2. Idées forces des intervenants :

Présentant l’expérience tunisienne en matière de coopération Sud/Sud, M. El Haj Gley, Président de la Poste Tunisienne, a montré que cette coopération pouvait être possible et fructueuse. Il a ainsi évoqué plusieurs exemples de réussites de transferts de technologies développées en Tunisie grâce à un partenariat public/privé, vers des pays du Sud (e-learning, e-banking, télécompensation bancaire, signature électronique, payements électroniques, …). Saisir les opportunités qu’offre la coopération Sud/Sud nécessite de relever cinq défis que M. Gley appelle les « 5 C » : Connexion (à internet, aux PC, aux nouvelles voies de la technologie), Capacités (environnement des TIC, cadre légal et infrastructure renforcés), Contenu (applications, process et services informatiques développés), Capital (accès aux ressources financières pour l’infrastructure des TIC) et Coopération (partenariats, coopération triangulaire).

M. Samy Achour, Président de Integration Objects, a pour sa part défendu l’idée qu’une coopération exclusivement Sud/Sud n’est pas possible. Il privilégie plutôt une coopération triangulaire Nord/pays émergents/pays en développement qui, seule, pourrait réduire la fracture numérique. Ce modèle de coopération a l’avantage selon lui de permettre à chacun de prendre chez l’autre ce qui lui manque. Les pays émergents ont réussi à développer des capacités en TIC et les pays en développement peuvent profiter de leur expérience et compétences, d’autant plus qu’ils en sont plus proches géographiquement et économiquement. Les pays développés, plus connus comme pays donateurs ayant accès à des ressources financières à moindre coût, peuvent travailler en équipe avec les pays émergents, réduire leurs coûts et élargir leur marché. On réduirait ainsi la fracture numérique.

Pour stimuler le secteur privé des TIC, la Banque Mondiale par la voix de son représentant M. Carlo Rossotto, défend trois facteurs. D’abord, il faut favoriser la concurrence car l’introduction de nouveaux opérateurs privés dans le secteur des TIC permet d’accélérer le développement, d’améliorer les performances et d’accroître la coopération Nord/Sud et Sud/Sud. Ensuite, il s’agit de développer les relations secteur public/secteur privé à travers notamment l’externalisation de certains services gouvernementaux au secteur privé. Par ailleurs, la déréglementation du secteur des TIC devrait être régulée uniquement par le développement des nouvelles technologies. Le rôle des Etats devrait être celui de créateur d’opportunités de partenariats entre les opérateurs privés. Enfin, la politique d’approvisionnement en biens et services des marchés publics financés par la Banque Mondiale et autres organismes internationaux doit éviter les quotas alloués au secteur privé local mais privilégier plutôt les incitations au partenariat Nord/Sud.

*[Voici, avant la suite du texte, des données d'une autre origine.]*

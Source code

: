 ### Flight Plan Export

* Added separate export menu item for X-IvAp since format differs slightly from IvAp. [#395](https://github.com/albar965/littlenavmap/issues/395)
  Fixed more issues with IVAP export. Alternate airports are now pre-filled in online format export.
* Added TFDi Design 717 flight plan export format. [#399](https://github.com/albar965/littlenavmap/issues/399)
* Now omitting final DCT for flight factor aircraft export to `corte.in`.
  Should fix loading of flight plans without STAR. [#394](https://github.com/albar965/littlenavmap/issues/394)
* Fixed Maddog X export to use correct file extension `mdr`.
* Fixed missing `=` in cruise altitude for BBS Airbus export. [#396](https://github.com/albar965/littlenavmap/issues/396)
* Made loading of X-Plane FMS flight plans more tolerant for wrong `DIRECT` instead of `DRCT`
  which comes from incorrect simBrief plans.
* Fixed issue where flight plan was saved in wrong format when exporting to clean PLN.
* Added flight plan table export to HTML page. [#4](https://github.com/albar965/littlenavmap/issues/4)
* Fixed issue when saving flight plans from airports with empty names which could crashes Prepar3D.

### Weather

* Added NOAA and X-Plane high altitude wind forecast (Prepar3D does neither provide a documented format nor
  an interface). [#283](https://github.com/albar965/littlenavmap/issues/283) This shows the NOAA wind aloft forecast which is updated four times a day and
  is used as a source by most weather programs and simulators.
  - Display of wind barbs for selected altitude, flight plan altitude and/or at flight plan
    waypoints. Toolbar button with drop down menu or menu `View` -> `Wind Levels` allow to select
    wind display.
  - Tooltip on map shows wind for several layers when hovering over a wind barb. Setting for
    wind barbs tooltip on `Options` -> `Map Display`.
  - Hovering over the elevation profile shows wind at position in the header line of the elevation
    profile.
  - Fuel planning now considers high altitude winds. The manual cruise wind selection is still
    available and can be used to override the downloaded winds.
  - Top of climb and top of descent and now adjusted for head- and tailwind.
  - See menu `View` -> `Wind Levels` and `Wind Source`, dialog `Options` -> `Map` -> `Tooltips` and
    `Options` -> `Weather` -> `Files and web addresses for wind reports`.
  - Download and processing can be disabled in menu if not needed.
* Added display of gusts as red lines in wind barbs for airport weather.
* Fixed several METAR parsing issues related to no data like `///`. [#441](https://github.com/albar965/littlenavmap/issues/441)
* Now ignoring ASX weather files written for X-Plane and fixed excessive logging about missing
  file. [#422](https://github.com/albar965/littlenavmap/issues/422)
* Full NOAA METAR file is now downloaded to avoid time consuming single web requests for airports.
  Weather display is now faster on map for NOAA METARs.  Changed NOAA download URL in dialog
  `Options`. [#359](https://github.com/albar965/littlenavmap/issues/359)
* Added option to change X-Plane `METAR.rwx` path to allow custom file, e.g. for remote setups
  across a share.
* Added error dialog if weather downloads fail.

Le dernier paneliste a présenté un exemple de réussite de coopération Nord/Sud dans les TIC. A travers sa société, Bristol Babcok, M. David Rushforth, a développé un partenariat fructueux avec une société informatique tunisienne privée. Ce partenariat a réussi selon lui grâce à la disponibilité des compétences tunisiennes (système éducatif et connaissances technologiques de qualité), à l’existence d’un risque pays limité et à la mise en place d’une formation et de mécanismes de coopération adaptés aux deux partenaires. Ce partenariat a ainsi permis de réussir non seulement une coopération Nord/Sud mais d’arriver également à une coopération Sud/Sud par la suite.

3. Points d’accords et sujets de débat

Les échanges qui ont suivi ces présentations ont dégagé certains accords et certains points de divergence de la part des intervenants. Les accords ont concerné l’importance de la coopération Sud/Sud et le potentiel des pays émergents dans le domaine des TIC, potentiel devant cependant être canalisé et mis en valeur pour être plus visible et mis à la disposition des pays en développement. Les différences de points de vue se sont, quant à eux, exprimé sur les points suivants :
- pour certains, il n’y a pas de véritable coopération Sud/Sud sans que le Nord y joue un rôle
- pour d’autres, il est nécessaire d’équilibrer cette coopération Nord/Sud
- enfin certains protagonistes appèlent les institutions internationales et les bailleurs de fonds à établir des quotas en matière de marchés publics au bénéfice d’opérateurs privés locaux alors que d’autres estiment que cela aurait des effets pervers et préconisent plutôt des approches incitatives et la constitution de partenariats et de consortiums Nord/Sud.

4. Axes de progrès

Il ressort de l’ensemble des échanges qu’il n’y a pas lieu d’opposer la coopération Sud/Sud avec la coopération Nord/Sud mais plutôt de les concevoir conjointement, voire de les ajouter (Sud/Sud et Nord/Sud non pas Sud/Sud ou Nord/Sud).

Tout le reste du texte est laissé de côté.